Kinetic Roughening of Interfaces and Mixing in Alloys Under Shear or Irradiation

Abstract

AbstractBoth irradiation and plastic deformation can induce the stabilization of non-equilibrium phases in alloys. A simple kinetic atomistic model is used for describing these two situations, when the external forcing is acting in competition with thermally activated diffusion. Monte Carlo simulations are performed on alloys with positive heats of mixing. Both situations share common features : random solid solutions are stabilized at high enough forcing intensity (i.e. irradiation flux or shearing rate), while at moderate forcing intensities interfaces exhibit kinetic roughening. However, major differences are observed : alloys under irradiation undergo dynamical transitions between steady-states, such as a dynamical roughening transition at interfaces and a precipitation-dissolution transition in the bulk ; in alloys under shear such transitions are not observed ; instead the steady-state microstructure of a two-phase alloy is continuously refined on increasing the shearing rate.
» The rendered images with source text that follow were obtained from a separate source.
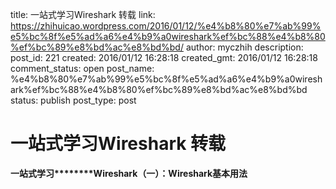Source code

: title: 一站式学习Wireshark 转载
link: https://zhihuicao.wordpress.com/2016/01/12/%e4%b8%80%e7%ab%99%e5%bc%8f%e5%ad%a6%e4%b9%a0wireshark%ef%bc%88%e4%b8%80%ef%bc%89%e8%bd%ac%e8%bd%bd/
author: myczhih
description: 
post_id: 221
created: 2016/01/12 16:28:18
created_gmt: 2016/01/12 16:28:18
comment_status: open
post_name: %e4%b8%80%e7%ab%99%e5%bc%8f%e5%ad%a6%e4%b9%a0wireshark%ef%bc%88%e4%b8%80%ef%bc%89%e8%bd%ac%e8%bd%bd
status: publish
post_type: post

# 一站式学习Wireshark 转载

****一站式学习********Wireshark（一）：Wireshark基本用法****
These differences originate from the size of the perturbation induced by the external forcing : the perturbation is of microscopic size for alloys under irradiation, while it is of macroscopic size for alloys under shear. Results obtained for the shearing case provide a rationalization scheme of ball milling experiments showing chemical mixing of immiscible elements. The fact that such systems consist of nanograins should also contribute to prevent the existence of 1st order phase transitions on varying the milling conditions.